What the task asks: In the listing below, print exactly the lines between the line holding "generates both from" and the line holding "same despite a", inclusive, and no more.

::::::::::

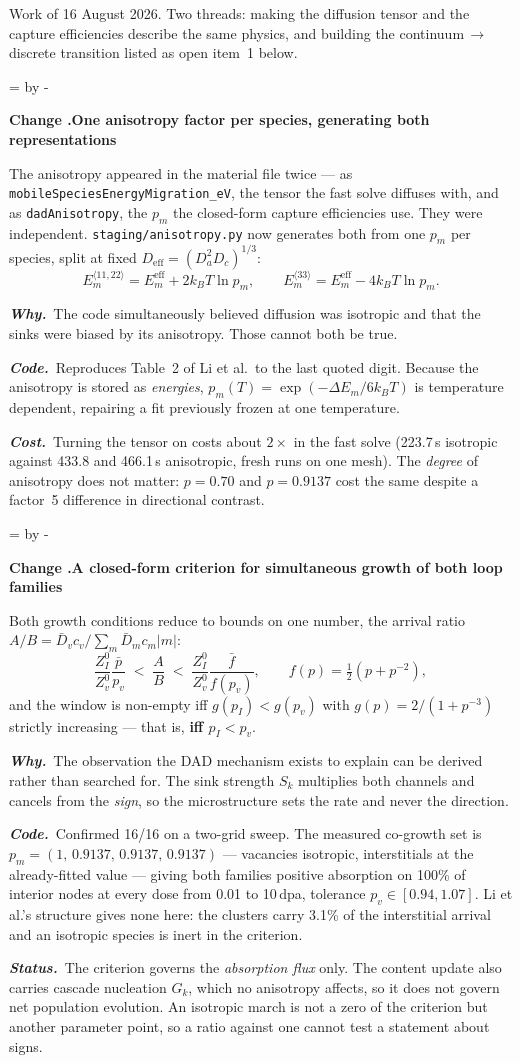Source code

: \documentclass[11pt,a4paper]{article}
\newcommand{\code}[1]{\texttt{\small #1}}
\newcommand{\needlines}[1]{%
  \par\dimen0=\pagegoal \advance\dimen0 by -\pagetotal
  \ifdim\dimen0<#1\baselineskip \newpage \fi}
\newcounter{chg}
\newcommand{\change}[1]{%
  \needlines{4}%
  \refstepcounter{chg}%
  \par\medskip\noindent
  {\bfseries\boldmath Change \thechg.\quad #1}%
  \par\nobreak\smallskip}
\newcommand{\why}[1]{\par\noindent\textbf{\itshape Why.}\ #1\par}
\newcommand{\impact}[1]{\par\noindent\textbf{\itshape Code.}\ #1\par}
\newcommand{\cost}[1]{\par\noindent\textbf{\itshape Cost.}\ #1\par}
\newcommand{\status}[1]{\par\noindent\textbf{\itshape Status.}\ #1\par}
\begin{document}
Work of 16 August 2026. Two threads: making the diffusion tensor and the
capture efficiencies describe the same physics, and building the
continuum\,$\rightarrow$\,discrete transition listed as open item~1 below.

\change{One anisotropy factor per species, generating both representations}
\label{chg:aniso-one-source}
The anisotropy appeared in the material file twice --- as
\code{mobileSpeciesEnergyMigration\_eV}, the tensor the fast solve diffuses
with, and as \code{dadAnisotropy}, the $p_m$ the closed-form capture
efficiencies use. They were independent. \code{staging/anisotropy.py} now
generates both from one $p_m$ per species, split at fixed
$D_{\text{eff}}=(D_a^2D_c)^{1/3}$:
\[
E_m^{\langle 11,22\rangle}=E_m^{\text{eff}}+2k_BT\ln p_m,\qquad
E_m^{\langle 33\rangle}=E_m^{\text{eff}}-4k_BT\ln p_m .
\]
\why{The code simultaneously believed diffusion was isotropic and that the
sinks were biased by its anisotropy. Those cannot both be true.}
\impact{Reproduces Table~2 of Li et al.\ to the last quoted digit. Because the
anisotropy is stored as \emph{energies}, $p_m(T)=\exp(-\Delta E_m/6k_BT)$ is
temperature dependent, repairing a fit previously frozen at one temperature.}
\cost{Turning the tensor on costs about $2\times$ in the fast solve (223.7\,s
isotropic against 433.8 and 466.1\,s anisotropic, fresh runs on one mesh). The
\emph{degree} of anisotropy does not matter: $p=0.70$ and $p=0.9137$ cost the
same despite a factor~5 difference in directional contrast.}

\change{A closed-form criterion for simultaneous growth of both loop families}
\label{chg:cogrowth}
Both growth conditions reduce to bounds on one number, the arrival ratio
$A/B=\bar D_v c_v\big/\sum_m \bar D_m c_m|m|$:
\[
\frac{Z^0_I}{Z^0_v}\frac{\bar p}{p_v} \;<\; \frac{A}{B} \;<\;
\frac{Z^0_I}{Z^0_v}\frac{\bar f}{f(p_v)},\qquad f(p)=\tfrac12(p+p^{-2}),
\]
and the window is non-empty iff $g(p_I)<g(p_v)$ with $g(p)=2/(1+p^{-3})$
strictly increasing --- that is, \textbf{iff $p_I<p_v$}.
\why{The observation the DAD mechanism exists to explain can be derived rather
than searched for. The sink strength $S_k$ multiplies both channels and cancels
from the \emph{sign}, so the microstructure sets the rate and never the
direction.}
\impact{Confirmed 16/16 on a two-grid sweep. The measured co-growth set is
$p_m=(1,\,0.9137,\,0.9137,\,0.9137)$ --- vacancies isotropic, interstitials at
the already-fitted value --- giving both families positive absorption on 100\%
of interior nodes at every dose from 0.01 to 10\,dpa, tolerance
$p_v\in[0.94,1.07]$. Li et al.'s structure gives none here: the clusters carry
3.1\% of the interstitial arrival and an isotropic species is inert in the
criterion.}
\status{The criterion governs the \emph{absorption flux} only. The content
update also carries cascade nucleation $G_k$, which no anisotropy affects, so
it does not govern net population evolution. An isotropic march is not a zero
of the criterion but another parameter point, so a ratio against one cannot
test a statement about signs.}
\end{document}

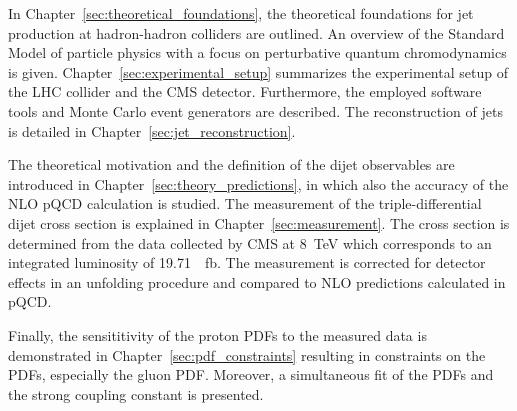 In Chapter~\ref{sec:theoretical_foundations}, the theoretical foundations for
jet production at hadron-hadron colliders are outlined. An overview of the
Standard Model of particle physics with a focus on perturbative quantum
chromodynamics is given. Chapter~\ref{sec:experimental_setup} summarizes the
experimental setup of the LHC collider and the CMS detector. Furthermore, the
employed software tools and Monte Carlo event generators are described. The
reconstruction of jets is detailed in Chapter~\ref{sec:jet_reconstruction}.

The theoretical motivation and the definition of the dijet observables are
introduced in Chapter~\ref{sec:theory_predictions}, in which also the accuracy
of the NLO pQCD calculation is studied. The measurement of the
triple-differential dijet cross section is explained in
Chapter~\ref{sec:measurement}. The cross section is determined from the data
collected by CMS at \SI{8}{\TeV} which corresponds to an integrated luminosity
of \SI{19.71}{\per \femto \barn}. The measurement is corrected for detector
effects in an unfolding procedure and compared to NLO predictions calculated in
pQCD.

Finally, the sensititivity of the proton PDFs to the measured data is
demonstrated in Chapter~\ref{sec:pdf_constraints} resulting in constraints on
the PDFs, especially the gluon PDF. Moreover, a simultaneous fit of the PDFs and
the strong coupling constant is presented.

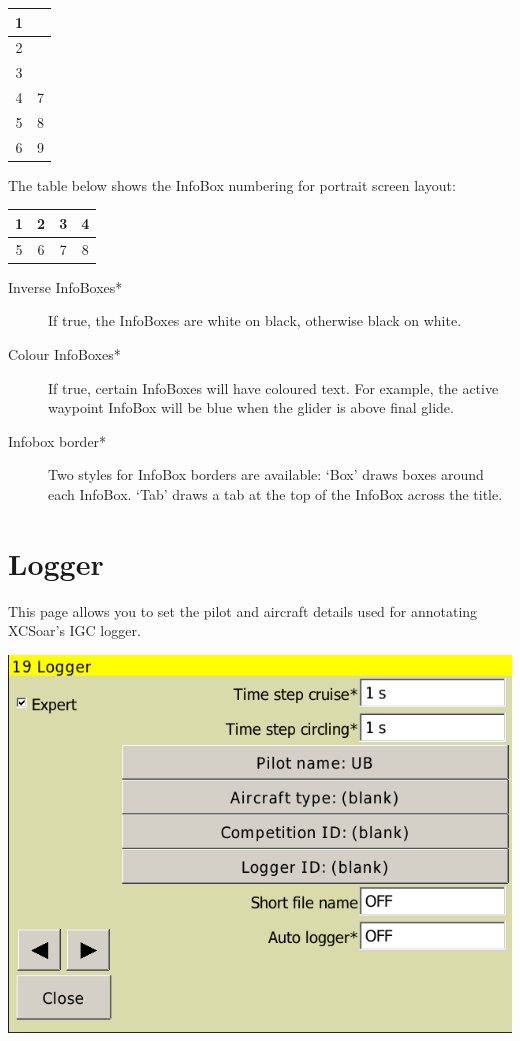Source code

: \begin{tabular}{|c|c|}
\hline
1 &  \\
\hline
2 &  \\
\hline
3 &  \\
\hline
4 & 7 \\
\hline
5 & 8 \\
\hline
6 & 9 \\
\hline
\end{tabular}

The table below shows the InfoBox numbering for portrait screen layout:

\begin{tabular}{|c|c|c|c|}
\hline
1 & 2 & 3 & 4 \\
\hline
\hline
5 & 6 & 7 & 8 \\
\hline
\end{tabular}

\begin{description}
\item[Inverse InfoBoxes*]  If true, the InfoBoxes are white on black, otherwise black on white.
\item[Colour InfoBoxes*]  If true, certain InfoBoxes will have coloured text. For example, the 
active waypoint InfoBox will be blue when the glider is above final glide.
\item[Infobox border*]  Two styles for InfoBox borders are available: `Box'
draws boxes around each InfoBox.  `Tab' draws a tab at the top of the InfoBox across the title.
\end{description}


\clearpage
\section{Logger}

This page allows you to set the pilot and aircraft details used for
annotating XCSoar's IGC logger. 

\begin{center}
\includegraphics[angle=0,width=0.8\linewidth,keepaspectratio='true']{figures/config-logger.png}
\end{center}


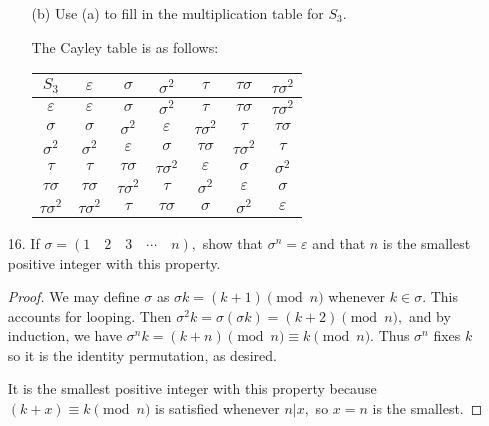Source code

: \documentclass{article}
\begin{document}
\begin{itemize}
\begin{itemize}
			\item[(b)] Use (a) to fill in the multiplication table for $S_3.$
				\begin{soln}
					The Cayley table is as follows:
					\begin{center}
						\begin{tabular}{c|cccccc}
							$S_3$ & $\varepsilon$ & $\sigma$ & $\sigma^2$ & $\tau$ & $\tau\sigma$ & $\tau\sigma^2$ \\
							\hline
							$\varepsilon$ & $\varepsilon$ & $\sigma$ & $\sigma^2$ & $\tau$ & $\tau\sigma$ & $\tau\sigma^2$ \\
							$\sigma$ & $\sigma$ & $\sigma^2$ & $\varepsilon$ & $\tau\sigma^2$ & $\tau$ & $\tau\sigma$ \\
							$\sigma^2$ & $\sigma^2$ & $\varepsilon$ & $\sigma$ & $\tau\sigma$ & $\tau\sigma^2$ & $\tau$ \\
							$\tau$ & $\tau$ & $\tau\sigma$ & $\tau\sigma^2$ & $\varepsilon$ & $\sigma$ & $\sigma^2$ \\
							$\tau\sigma$ & $\tau\sigma$ & $\tau\sigma^2$ & $\tau$ & $\sigma^2$ & $\varepsilon$ & $\sigma$ \\
							$\tau\sigma^2$ & $\tau\sigma^2$ & $\tau$ & $\tau\sigma$ & $\sigma$ & $\sigma^2$ & $\varepsilon$
						\end{tabular}
					\end{center}
				\end{soln}

		\end{itemize}	

	\item[16.] If $\sigma=(1\quad2\quad3\quad\cdots\quad n),$ show that $\sigma^n=\varepsilon$ and that $n$ is the smallest positive integer with this property.
		\begin{proof}
			We may define $\sigma$ as $\sigma k = (k+1)\pmod n$ whenever $k\in\sigma.$ This accounts for looping. Then $\sigma^2 k=\sigma(\sigma k) = (k+2)\pmod n,$ and by induction, we have $\sigma^n k = (k+n) \pmod n \equiv k\pmod n.$ Thus $\sigma^n$ fixes $k$ so it is the identity permutation, as desired. 

			It is the smallest positive integer with this property because $(k+x)\equiv k\pmod n$ is satisfied whenever $n|x,$ so $x=n$ is the smallest.
			
		\end{proof}
		
\end{itemize}
\end{document}
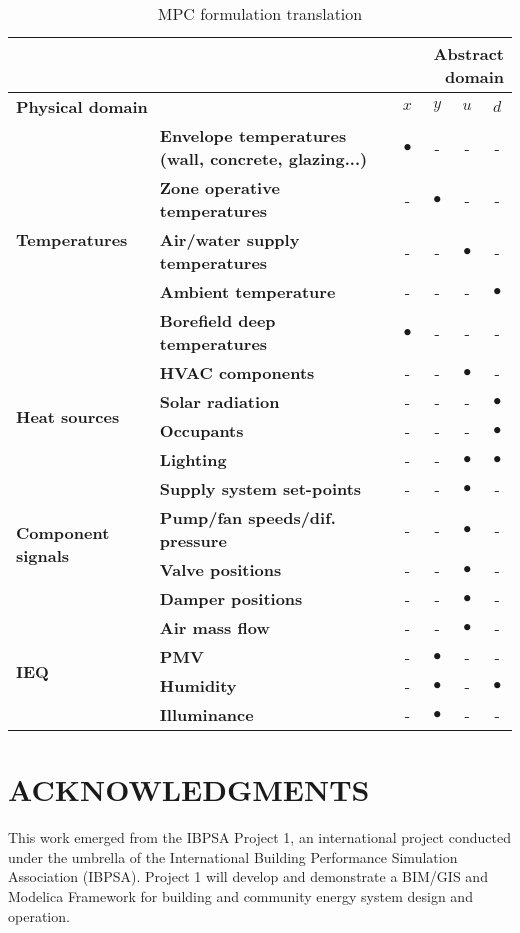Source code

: \documentclass[10pt]{extarticle}
\begin{document}
\begin{table}[b]
\centering
\caption{MPC formulation translation}
\begin{tabular}{l|l|cccc}
\toprule
\multicolumn{2}{r}{}  & \multicolumn{4}{r}{\textbf{Abstract domain}} \\
\toprule
\multicolumn{2}{l}{\textbf{Physical domain}} & \textbf{$x$} & \textbf{$y$} & \textbf{$u$} & \textbf{$d$} \\ 
\midrule
\multirow{5}{*}{\textbf{Temperatures}} & \textbf{Envelope temperatures (wall, concrete, glazing...)} & $\bullet$ & - & - & - \\ 
& \textbf{Zone operative temperatures} & - & $\bullet$ & - & - \\
& \textbf{Air/water supply temperatures} & - & - & $\bullet$ & - \\
& \textbf{Ambient temperature} & - & - & - & $\bullet$ \\
& \textbf{Borefield deep temperatures} & $\bullet$ & - & - & - \\
\midrule
\multirow{4}{*}{\textbf{Heat sources}} &
\textbf{HVAC components} & - & - & $\bullet$ & - \\
& \textbf{Solar radiation} & - & - & - & $\bullet$ \\
& \textbf{Occupants} & - & - & - & $\bullet$ \\
& \textbf{Lighting} & - & - & $\bullet$ & $\bullet$ \\
\midrule
\multirow{4}{*}{\textbf{Component signals}} &
\textbf{Supply system set-points} & - & - & $\bullet$ & - \\
& \textbf{Pump/fan speeds/dif. pressure} & - & - & $\bullet$ & - \\
& \textbf{Valve positions} & - & - & $\bullet$ & - \\
& \textbf{Damper positions} & - & - & $\bullet$ & - \\
\midrule
\multirow{4}{*}{\textbf{IEQ}} &
 \textbf{Air mass flow} & - & - & $\bullet$ & - \\
& \textbf{PMV} & - & $\bullet$ & - & - \\
& \textbf{Humidity} & - & $\bullet$ & - & $\bullet$ \\
& \textbf{Illuminance} & - & $\bullet$ & - & - \\
\bottomrule 
\end{tabular}
\end{table} 






\vspace{24pt}


\section*{ACKNOWLEDGMENTS}

This work emerged from the IBPSA Project 1, an international project conducted under the umbrella of the International Building Performance Simulation Association (IBPSA). Project 1 will develop and demonstrate a BIM/GIS and Modelica Framework for building and community energy system design and operation.
\end{document}
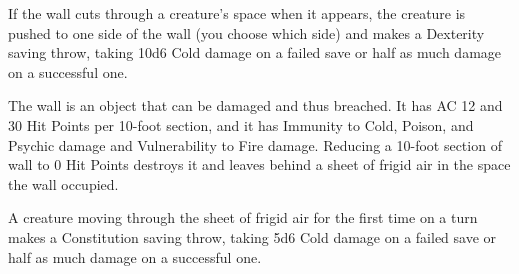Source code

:\documentclass[10pt,a4paper,twoside,bg=print,twocolumn,openany,nodeprecatedcode]{dndbook}
\begin{document}
If the wall cuts through a creature's space when it appears, the creature is pushed to one side of the wall (you choose which side) and makes a Dexterity saving throw, taking 10d6 Cold damage on a failed save or half as much damage on a successful one.

The wall is an object that can be damaged and thus breached. It has AC 12 and 30 Hit Points per 10-foot section, and it has Immunity to Cold, Poison, and Psychic damage and Vulnerability to Fire damage. Reducing a 10-foot section of wall to 0 Hit Points destroys it and leaves behind a sheet of frigid air in the space the wall occupied.

A creature moving through the sheet of frigid air for the first time on a turn makes a Constitution saving throw, taking 5d6 Cold damage on a failed save or half as much damage on a successful one.
\end{document}
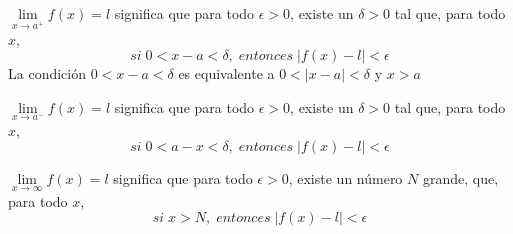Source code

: \begin{tcolorbox}[colframe=white]
    \begin{def.}
	$\lim\limits_{x \to a^+} f(x)=l$ significa que para todo $\epsilon>0$, existe un $\delta>0$ tal que, para todo $x$, $$si \; 0<x-a<\delta, \; entonces \; |f(x)-l|<\epsilon$$	
	La condición $0<x-a<\delta$ es equivalente a $0<|x-a|<\delta$ y $x>a$
    \end{def.}
\end{tcolorbox}

\begin{tcolorbox}[colframe=white]
    \begin{def.}
	$\lim\limits_{x \to a^-} f(x)=l$ significa que para todo $\epsilon>0$, existe un $\delta>0$ tal que, para todo $x$, $$si \; 0<a-x<\delta, \; entonces \; |f(x)-l|<\epsilon$$	
    \end{def.}
\end{tcolorbox}

\begin{tcolorbox}[colframe=white]
    \begin{def.}
	$\lim\limits_{x \to \infty} f(x)=l$ significa que para todo $\epsilon>0$, existe un número $N$ grande, que, para todo $x$, $$si \; x>N, \; entonces \; |f(x)-l|<\epsilon$$	
    \end{def.}
\end{tcolorbox}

::::::::::

Solution for this exercise:
generates both from one $p_m$ per species, split at fixed
$D_{\text{eff}}=(D_a^2D_c)^{1/3}$:
\[
E_m^{\langle 11,22\rangle}=E_m^{\text{eff}}+2k_BT\ln p_m,\qquad
E_m^{\langle 33\rangle}=E_m^{\text{eff}}-4k_BT\ln p_m .
\]
\why{The code simultaneously believed diffusion was isotropic and that the
sinks were biased by its anisotropy. Those cannot both be true.}
\impact{Reproduces Table~2 of Li et al.\ to the last quoted digit. Because the
anisotropy is stored as \emph{energies}, $p_m(T)=\exp(-\Delta E_m/6k_BT)$ is
temperature dependent, repairing a fit previously frozen at one temperature.}
\cost{Turning the tensor on costs about $2\times$ in the fast solve (223.7\,s
isotropic against 433.8 and 466.1\,s anisotropic, fresh runs on one mesh). The
\emph{degree} of anisotropy does not matter: $p=0.70$ and $p=0.9137$ cost the
same despite a factor~5 difference in directional contrast.}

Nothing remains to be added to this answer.